Exercise description:
Collect the lines of the entries where "waitForSnapshot" shows up.

Supplied material:
# # # # #

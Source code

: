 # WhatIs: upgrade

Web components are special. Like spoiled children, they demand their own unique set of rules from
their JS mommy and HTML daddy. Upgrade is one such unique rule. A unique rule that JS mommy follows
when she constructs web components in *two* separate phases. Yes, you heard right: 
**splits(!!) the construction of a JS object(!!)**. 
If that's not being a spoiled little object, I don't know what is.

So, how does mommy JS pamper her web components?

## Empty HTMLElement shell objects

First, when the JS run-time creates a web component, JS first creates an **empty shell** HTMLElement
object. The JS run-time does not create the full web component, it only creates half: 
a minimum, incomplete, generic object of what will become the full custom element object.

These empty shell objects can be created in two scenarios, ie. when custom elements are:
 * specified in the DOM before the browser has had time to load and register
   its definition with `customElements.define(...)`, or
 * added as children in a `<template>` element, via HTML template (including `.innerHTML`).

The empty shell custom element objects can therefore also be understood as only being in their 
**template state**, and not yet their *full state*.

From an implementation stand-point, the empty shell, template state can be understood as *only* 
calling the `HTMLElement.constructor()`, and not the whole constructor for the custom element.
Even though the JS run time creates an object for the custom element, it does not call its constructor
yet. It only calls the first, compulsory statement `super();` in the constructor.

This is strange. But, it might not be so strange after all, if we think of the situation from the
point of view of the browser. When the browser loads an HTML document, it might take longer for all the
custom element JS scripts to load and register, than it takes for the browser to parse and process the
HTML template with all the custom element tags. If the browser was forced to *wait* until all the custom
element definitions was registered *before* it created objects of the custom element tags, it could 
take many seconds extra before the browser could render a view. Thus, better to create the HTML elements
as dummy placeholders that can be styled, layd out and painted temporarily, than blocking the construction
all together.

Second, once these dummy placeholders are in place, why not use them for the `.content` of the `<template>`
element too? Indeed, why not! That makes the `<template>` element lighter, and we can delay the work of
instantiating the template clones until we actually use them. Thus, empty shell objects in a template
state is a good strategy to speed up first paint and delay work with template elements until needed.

# # # # #

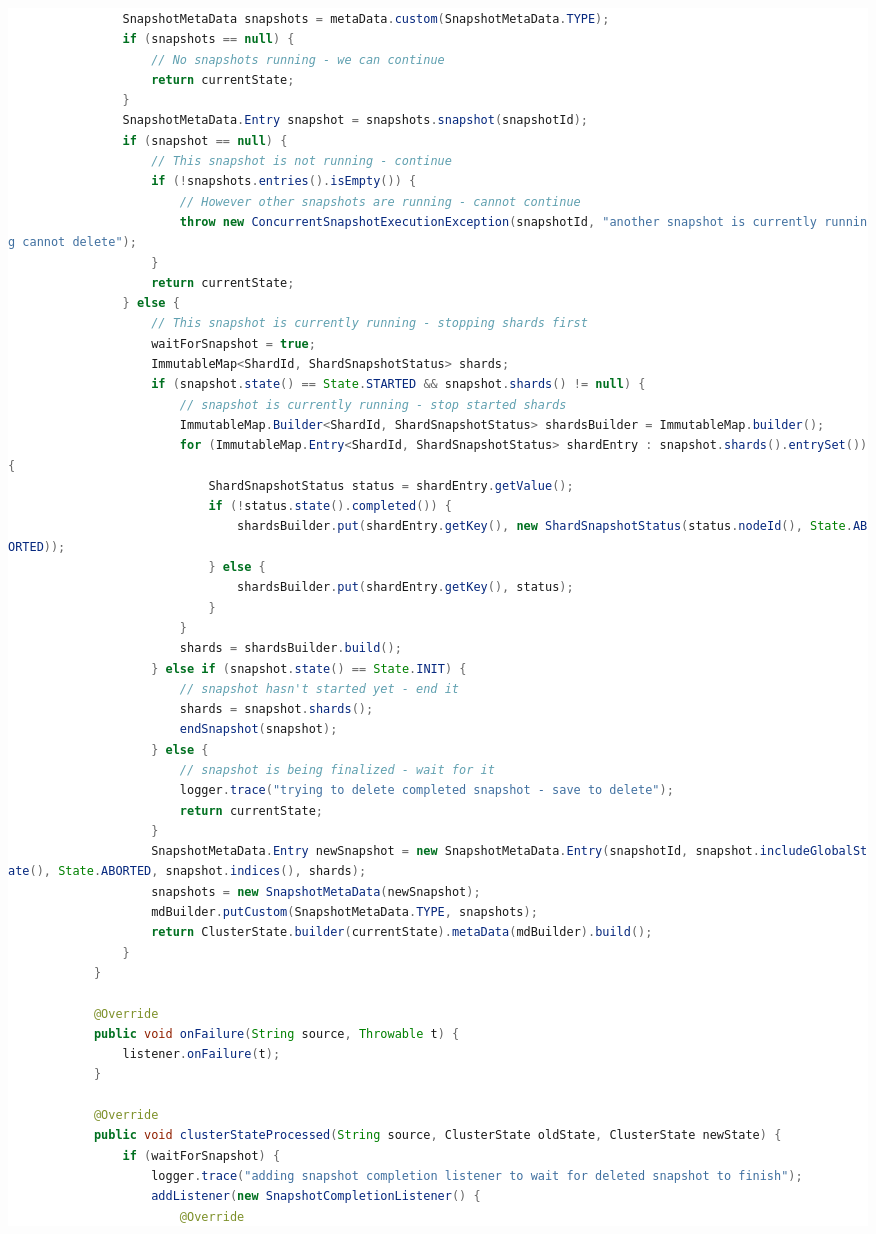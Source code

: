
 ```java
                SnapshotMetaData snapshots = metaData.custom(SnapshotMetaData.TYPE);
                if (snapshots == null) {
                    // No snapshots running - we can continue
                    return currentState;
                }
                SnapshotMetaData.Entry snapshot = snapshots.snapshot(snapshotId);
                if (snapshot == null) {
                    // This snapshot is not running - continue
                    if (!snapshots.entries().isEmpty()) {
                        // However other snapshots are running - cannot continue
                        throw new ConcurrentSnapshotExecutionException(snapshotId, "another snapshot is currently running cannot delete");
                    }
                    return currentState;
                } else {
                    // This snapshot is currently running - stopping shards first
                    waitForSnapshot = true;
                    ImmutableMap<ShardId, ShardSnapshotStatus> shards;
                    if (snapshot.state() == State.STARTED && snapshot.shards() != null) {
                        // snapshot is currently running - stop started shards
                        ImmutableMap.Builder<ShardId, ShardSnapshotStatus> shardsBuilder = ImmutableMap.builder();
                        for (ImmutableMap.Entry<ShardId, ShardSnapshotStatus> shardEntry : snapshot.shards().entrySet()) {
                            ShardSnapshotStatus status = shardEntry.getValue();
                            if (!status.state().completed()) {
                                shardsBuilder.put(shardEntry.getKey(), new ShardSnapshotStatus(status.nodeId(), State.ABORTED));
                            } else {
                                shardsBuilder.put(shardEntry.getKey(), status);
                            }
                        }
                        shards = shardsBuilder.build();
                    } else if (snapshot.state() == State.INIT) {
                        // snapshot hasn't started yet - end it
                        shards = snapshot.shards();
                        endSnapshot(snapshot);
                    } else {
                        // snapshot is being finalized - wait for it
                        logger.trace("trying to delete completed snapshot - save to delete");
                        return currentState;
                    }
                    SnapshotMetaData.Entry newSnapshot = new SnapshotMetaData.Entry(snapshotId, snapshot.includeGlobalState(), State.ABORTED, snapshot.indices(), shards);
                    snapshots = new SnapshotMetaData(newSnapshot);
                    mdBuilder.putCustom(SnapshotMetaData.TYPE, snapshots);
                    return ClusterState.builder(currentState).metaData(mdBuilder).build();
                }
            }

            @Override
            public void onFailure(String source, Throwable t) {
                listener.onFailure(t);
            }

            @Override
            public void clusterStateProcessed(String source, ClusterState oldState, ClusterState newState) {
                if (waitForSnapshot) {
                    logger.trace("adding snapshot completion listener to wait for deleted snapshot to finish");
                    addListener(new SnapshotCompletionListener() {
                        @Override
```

# # # # #

Your solution:
                    waitForSnapshot = true;
                if (waitForSnapshot) {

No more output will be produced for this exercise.